The bulk of “Hope Dies Last”--and its most compelling passages--are devoted to Dubcek’s efforts to bring about an early form of what we would now recognize as a “velvet revolution,” and the crushing of the Czechoslovakian experiment in democracy by an invasion of Warsaw Pact armies under Kremlin command.

The narrative achieves something truly startling when Dubcek shows us what happened behind closed doors while Soviet tanks rolled through the streets of Prague. He gives us the very moment when Soviet paratroopers (“or ‘air infantry,’ to use the Red Army term”) broke into his office and placed him under arrest even as their comrades opened fire on the crowds in the streets below his window.

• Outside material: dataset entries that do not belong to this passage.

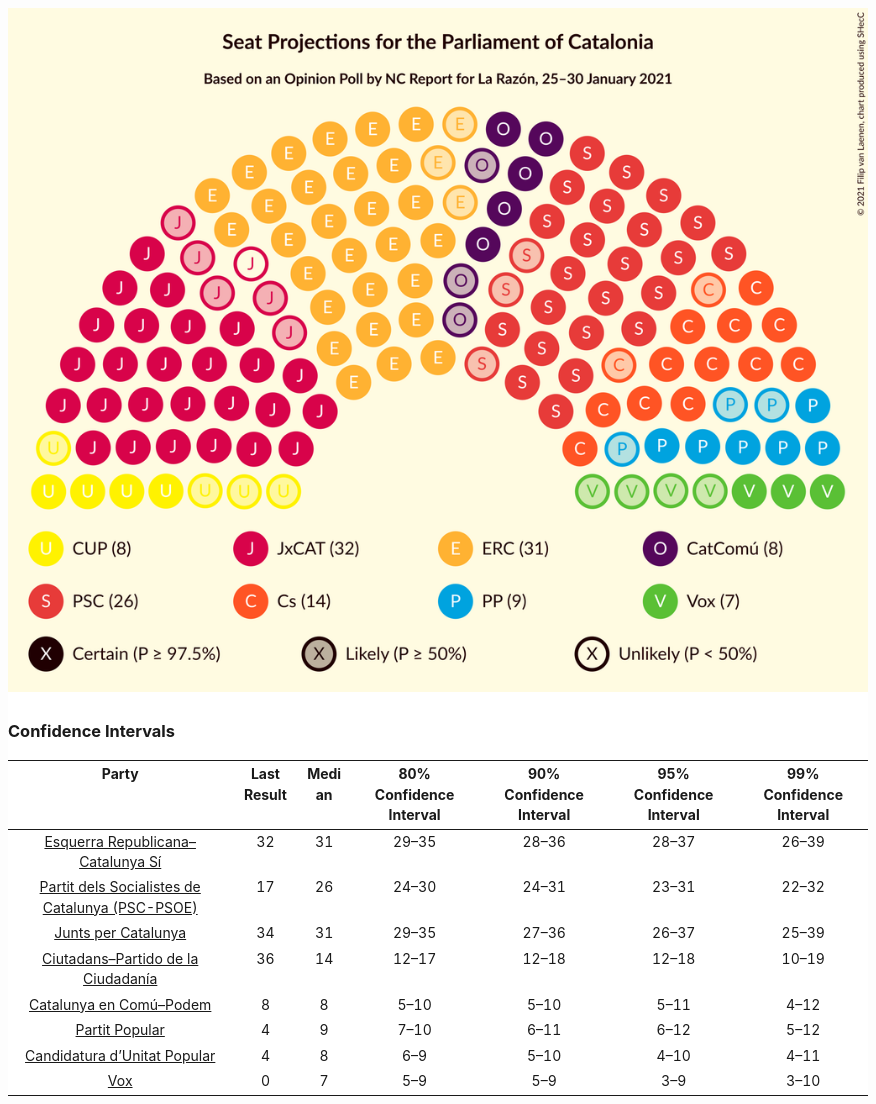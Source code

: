 ![Graph with seating plan not yet produced](2021-01-30-NCReport-seating-plan.png "Seating Plan")

### Confidence Intervals

| Party | Last Result | Median | 80% Confidence Interval | 90% Confidence Interval | 95% Confidence Interval | 99% Confidence Interval |
|:-----:|:-----------:|:------:|:-----------------------:|:-----------------------:|:-----------------------:|:-----------------------:|
| <a href="#esquerra-republicana–catalunya-sí">Esquerra Republicana–Catalunya Sí</a> | 32 | 31 | 29–35 |28–36 |28–37 |26–39 |
| <a href="#partit-dels-socialistes-de-catalunya-(psc-psoe)">Partit dels Socialistes de Catalunya (PSC-PSOE)</a> | 17 | 26 | 24–30 |24–31 |23–31 |22–32 |
| <a href="#junts-per-catalunya">Junts per Catalunya</a> | 34 | 31 | 29–35 |27–36 |26–37 |25–39 |
| <a href="#ciutadans–partido-de-la-ciudadanía">Ciutadans–Partido de la Ciudadanía</a> | 36 | 14 | 12–17 |12–18 |12–18 |10–19 |
| <a href="#catalunya-en-comú–podem">Catalunya en Comú–Podem</a> | 8 | 8 | 5–10 |5–10 |5–11 |4–12 |
| <a href="#partit-popular">Partit Popular</a> | 4 | 9 | 7–10 |6–11 |6–12 |5–12 |
| <a href="#candidatura-d’unitat-popular">Candidatura d’Unitat Popular</a> | 4 | 8 | 6–9 |5–10 |4–10 |4–11 |
| <a href="#vox">Vox</a> | 0 | 7 | 5–9 |5–9 |3–9 |3–10 |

“It was like an armed robbery,” Dubcek recalls. “Without thinking I made a move toward a telephone on my desk, but one of the soldiers aimed his tommy gun at me, grasped the phone, and tore the cable out of the wall.”

Dubcek was spirited away to the Kremlin for a Kafka-esque confrontation with Communist Party General Secretary Leonid Brezhnev and others in the ruling elite of the Soviet Union. Here, too, we are allowed to witness a scene that might otherwise go undisclosed. Dubcek, to his credit, insisted on confronting “the gang of four” with their own crimes against him and his country, and he even scolded them for abducting him at gunpoint. Aleksei Kosygin, the Soviet premier, pretended not to understand why their “guest” was so upset.

“I came to Karlovy Vary, and you gave me five bodyguards,” replied Kosygin with a straight face, referring to an earlier state visit to Czechoslovakia. “I wasn’t worried. On the contrary, I was grateful.”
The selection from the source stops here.